As the American Urological Association noted in its 2018 guideline update on ED, "PDE5 inhibitors should be offered as first-line therapy for most men with erectile dysfunction" 12.

Compounded Sildenafil Formulations in Practice

The compounding market for sildenafil has moved away from simple tablet copies and toward formulations that the branded and generic market does not serve.

Sublingual Troches

Sublingual sildenafil troches bypass first-pass hepatic metabolism to some degree, potentially offering faster onset than oral tablets. No FDA-approved sublingual sildenafil product exists, making troches a compounding-only formulation. Limited pharmacokinetic data from small studies suggest sublingual administration may produce detectable plasma levels 15 to 20 minutes after dosing versus 30 to 60 minutes for oral tablets, though large controlled trials have not confirmed clinically meaningful differences in onset of action 13.

Combination Formulations

Some compounding pharmacies prepare sildenafil combined with other agents such as oxytocin, PT-141 (bremelanotide), or tadalafil. These combinations are not FDA-approved. Prescribers who order them must evaluate drug interaction profiles independently, as the combinations have not undergone formal safety review.

Topical and Transdermal Forms

Topical sildenafil cream for penile application has been studied in small trials with mixed results. A randomized controlled trial by Goldstein et al. (2020) evaluated a sildenafil 3.6% topical cream (SST-6006) and found statistically significant improvement in IIEF-EF scores versus placebo in men with mild to moderate ED 14. This specific formulation is under commercial development and is not yet FDA-approved, but compounding pharmacies have prepared similar topical products under 503A authority.

FDA Enforcement History for Compounded Sildenafil

The FDA has taken enforcement actions against compounding pharmacies and supplement companies related to sildenafil, though the targets have generally been egregious violators rather than compliant 503A or 503B operations.

Tainted Supplement Warnings

The FDA's tainted supplements database lists dozens of products marketed as dietary supplements that were found to contain undeclared sildenafil or sildenafil analogs 15. These products, sold without prescriptions at gas stations and online, are illegal because they contain an unapproved new drug and bypass the prescription requirement entirely. Between 2007 and 2025, the FDA issued over 100 public notifications about tainted sexual enhancement supplements containing hidden PDE5 inhibitors.

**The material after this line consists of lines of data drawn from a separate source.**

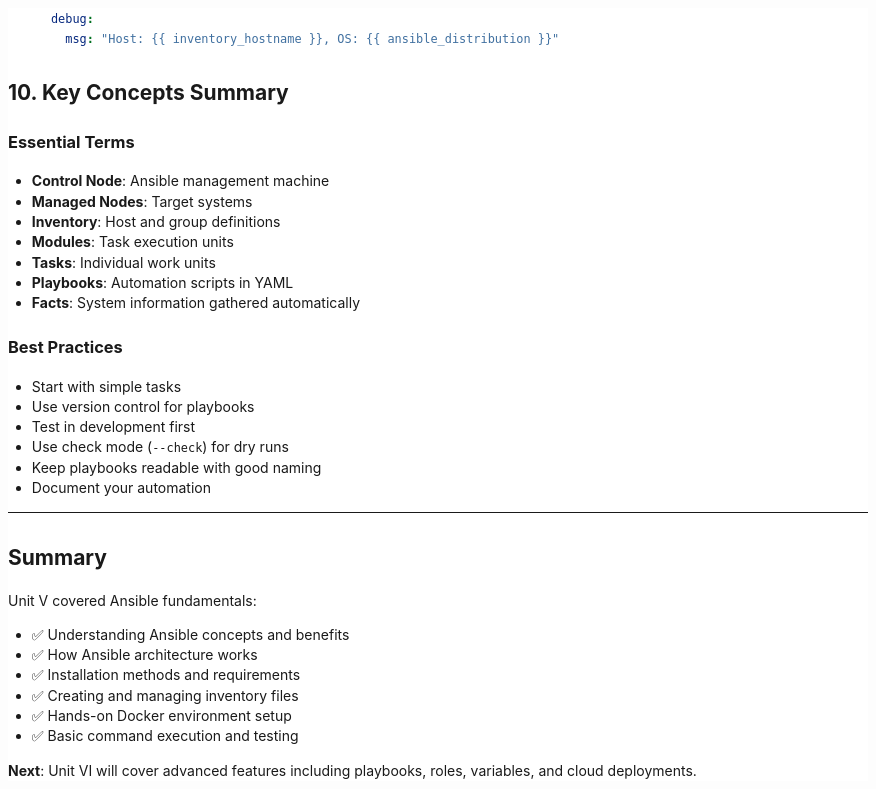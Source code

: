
 ```yaml
      debug:
        msg: "Host: {{ inventory_hostname }}, OS: {{ ansible_distribution }}"
```

## 10. Key Concepts Summary

### Essential Terms
- **Control Node**: Ansible management machine
- **Managed Nodes**: Target systems
- **Inventory**: Host and group definitions
- **Modules**: Task execution units
- **Tasks**: Individual work units
- **Playbooks**: Automation scripts in YAML
- **Facts**: System information gathered automatically

### Best Practices
- Start with simple tasks
- Use version control for playbooks
- Test in development first
- Use check mode (`--check`) for dry runs
- Keep playbooks readable with good naming
- Document your automation

---

## Summary

Unit V covered Ansible fundamentals:
- ✅ Understanding Ansible concepts and benefits
- ✅ How Ansible architecture works
- ✅ Installation methods and requirements  
- ✅ Creating and managing inventory files
- ✅ Hands-on Docker environment setup
- ✅ Basic command execution and testing

**Next**: Unit VI will cover advanced features including playbooks, roles, variables, and cloud deployments.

483 Observations and Warning Letters

Several compounding pharmacies have received FDA Form 483 observations or warning letters for sildenafil-related violations, most commonly for producing compounded sildenafil that was "essentially a copy" of the commercially available tablet without clinical justification, or for insanitary conditions. The FDA's compounding inspections database tracks these actions publicly 16.

How to Verify a Compounding Pharmacy's Legal Status

Patients and prescribers can confirm whether a pharmacy is legally authorized to compound sildenafil through several public databases.

State boards of pharmacy maintain licensure records for 503A pharmacies. The FDA maintains a public list of registered 503B outsourcing facilities, searchable at FDA.gov 17. As of May 2026, approximately 70 outsourcing facilities are registered with the FDA.

Prescribers should verify that any outsourcing facility they use has not received a recent warning letter or had products recalled. The FDA's Safety Reporting Portal tracks compounding-related adverse events, and the agency publishes inspection results within its compliance database.

"Compounded preparations fill a medical need when a patient requires a medication that is not commercially available in the appropriate dosage form, strength, or formulation," the FDA states on its compounding overview page 18. That framing guides enforcement: compounding that fills a genuine clinical gap is supported, while compounding that merely copies cheaper versions of available drugs is not.